Public reason requires that political justifications for constitutional essentials and basic justice be given in terms that all reasonable citizens can in principle accept — not in terms of comprehensive doctrines they reject. A politician who argues for a particular law solely on the basis of Scripture, or solely on the basis of a philosophical doctrine that many reject, fails the test of public reason, even if the conclusion is correct.
Rawls allows comprehensive doctrines to enter public political debate provided that, in due course, citizens are willing to offer a public reason translation of the same conclusions.

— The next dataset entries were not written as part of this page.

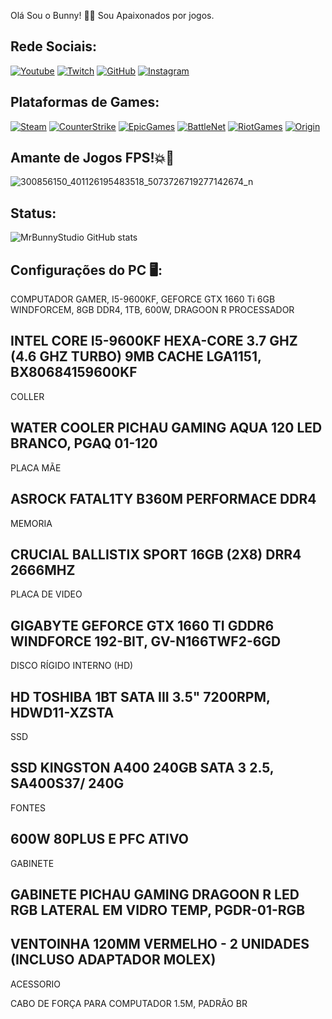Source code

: Olá Sou o Bunny! 🐰🤓 Sou Apaixonados por jogos.

## Rede Sociais:

[![Youtube](https://img.shields.io/badge/YouTube-FF0000?style=for-the-badge&logo=youtube&logoColor=white)](https://www.youtube.com/channel/UC99_a6DoN-Bm95iDHLRy6kA)
[![Twitch](https://img.shields.io/badge/Twitch-9146FF?style=for-the-badge&logo=twitch&logoColor=white)](https://www.twitch.tv/mr_bunnystudio)
[![GitHub](https://img.shields.io/badge/GitHub-100000?style=for-the-badge&logo=github&logoColor=white)](https://github.com/MrBunnyStudio)
[![Instagram](https://img.shields.io/badge/Instagram-E4405F?style=for-the-badge&logo=instagram&logoColor=white)](https://www.instagram.com/marlosgocalves97/?theme=dark)

## Plataformas de Games:

[![Steam](https://img.shields.io/badge/Steam-000000?style=for-the-badge&logo=steam&logoColor=white)](https://steamcommunity.com/profiles/76561198823864191)
[![CounterStrike](https://img.shields.io/badge/Counter_Strike-000000?style=for-the-badge&logo=counter-strike&logoColor=white)]()
[![EpicGames](https://img.shields.io/badge/Epic%20Games-313131?style=for-the-badge&logo=Epic%20Games&logoColor=white)]()
[![BattleNet](https://img.shields.io/badge/Battle.net-000?style=for-the-badge&logo=battle.net&logoColor=148EFF)]()
[![RiotGames](https://img.shields.io/badge/Riot_Games-D32936?style=for-the-badge&logo=riot-games&logoColor=white)]()
[![Origin](https://img.shields.io/badge/Origin-148EFF?style=for-the-badge&logo=origin&logoColor=white)]()

## Amante de Jogos FPS!💥🔫
![300856150_401126195483518_5073726719277142674_n](https://user-images.githubusercontent.com/128391494/226398075-0dda8cd3-4bde-4bcd-ad23-553f7190b053.jpg)

## Status: 
![ MrBunnyStudio GitHub stats](https://github-readme-stats.vercel.app/api?username=MrBunnyStudio&show_icons=true&theme=dark)

## Configurações do PC 🖥️:

COMPUTADOR GAMER, I5-9600KF, GEFORCE GTX 1660 Ti 
6GB WINDFORCEM, 8GB DDR4, 1TB, 600W, DRAGOON R PROCESSADOR

INTEL CORE I5-9600KF HEXA-CORE 3.7 GHZ (4.6 GHZ TURBO) 9MB
CACHE LGA1151, BX80684159600KF
-----------------------------------------------------------
COLLER

WATER COOLER PICHAU GAMING AQUA 120 LED BRANCO, PGAQ 01-120
-----------------------------------------------------------
PLACA MÃE 

ASROCK FATAL1TY B360M PERFORMACE DDR4
-----------------------------------------------------------
MEMORIA 

CRUCIAL BALLISTIX SPORT 16GB (2X8) DRR4 2666MHZ
-----------------------------------------------------------
PLACA DE VIDEO 

GIGABYTE GEFORCE GTX 1660 TI GDDR6 WINDFORCE 192-BIT,
GV-N166TWF2-6GD
-----------------------------------------------------------
DISCO RÍGIDO INTERNO (HD)

HD TOSHIBA 1BT SATA III 3.5" 7200RPM, HDWD11-XZSTA
-----------------------------------------------------------
SSD 

SSD KINGSTON A400 240GB SATA 3 2.5, SA400S37/ 240G
-----------------------------------------------------------
FONTES

600W 80PLUS E PFC ATIVO
-----------------------------------------------------------
GABINETE

GABINETE PICHAU GAMING DRAGOON R LED RGB LATERAL EM VIDRO 
TEMP, PGDR-01-RGB
-----------------------------------------------------------
VENTOINHA 120MM VERMELHO - 2 UNIDADES (INCLUSO ADAPTADOR 
MOLEX)
-----------------------------------------------------------
ACESSORIO 

CABO DE FORÇA PARA COMPUTADOR 1.5M, PADRÃO BR
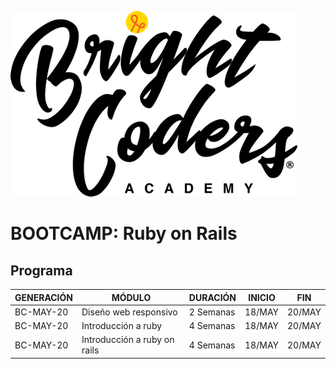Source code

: ![MagmaHackers Logo](../../imgs/logo-bc.png)
# BOOTCAMP: Ruby on Rails

## Programa

GENERACIÓN | MÓDULO | DURACIÓN | INICIO | FIN
---        | ---    | ---  | --- | ---
BC-MAY-20  | Diseño web responsivo| 2 Semanas | 18/MAY | 20/MAY
BC-MAY-20  | Introducción a ruby | 4 Semanas  | 18/MAY | 20/MAY
BC-MAY-20  | Introducción a ruby on rails | 4 Semanas | 18/MAY | 20/MAY

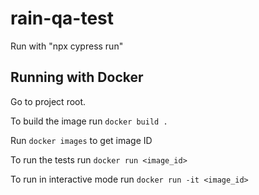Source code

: # rain-qa-test
Run with "npx cypress run"

## Running with Docker
Go to project root.

To build the image run `docker build .`

Run `docker images` to get image ID

To run the tests run `docker run <image_id>`

To run in interactive mode run `docker run -it <image_id>`

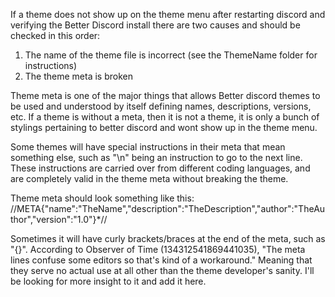 If a theme does not show up on the theme menu after restarting discord and verifying the Better Discord install there are two causes and should be checked in this order:
1) The name of the theme file is incorrect (see the ThemeName folder for instructions)
2) The theme meta is broken

Theme meta is one of the major things that allows Better discord themes to be used and understood by itself defining names, descriptions, versions, etc. If a theme is without a meta, then it is not a theme, it is only a bunch of stylings pertaining to better discord and wont show up in the theme menu.

Some themes will have special instructions in their meta that mean something else, such as "\n" being an instruction to go to the next line. These instructions are carried over from different coding languages, and are completely valid in the theme meta without breaking the theme.

Theme meta should look something like this:
//META{"name":"TheName","description":"TheDescription","author":"TheAuthor","version":"1.0"}*//

Sometimes it will have curly brackets/braces at the end of the meta, such as "{}". According to Observer of Time (134312541869441035), "The meta lines confuse some editors so that's kind of a workaround." Meaning that they serve no actual use at all other than the theme developer's sanity. I'll be looking for more insight to it and add it here.
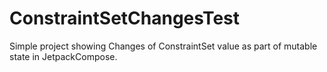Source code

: # ConstraintSetChangesTest
Simple project showing Changes of ConstraintSet value as part of mutable state in JetpackCompose.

This "proviso" permits religious voices in democratic politics — indeed, Rawls credits abolitionism and the civil rights movement as examples of religious argument in service of public reason values — while insisting that the ultimate justification must be accessible to all.
Public reason is the central topic of the Introduction and Lecture VI of Political Liberalism (1993); Rawls revisited and expanded it in "The Idea of Public Reason Revisited" (1997).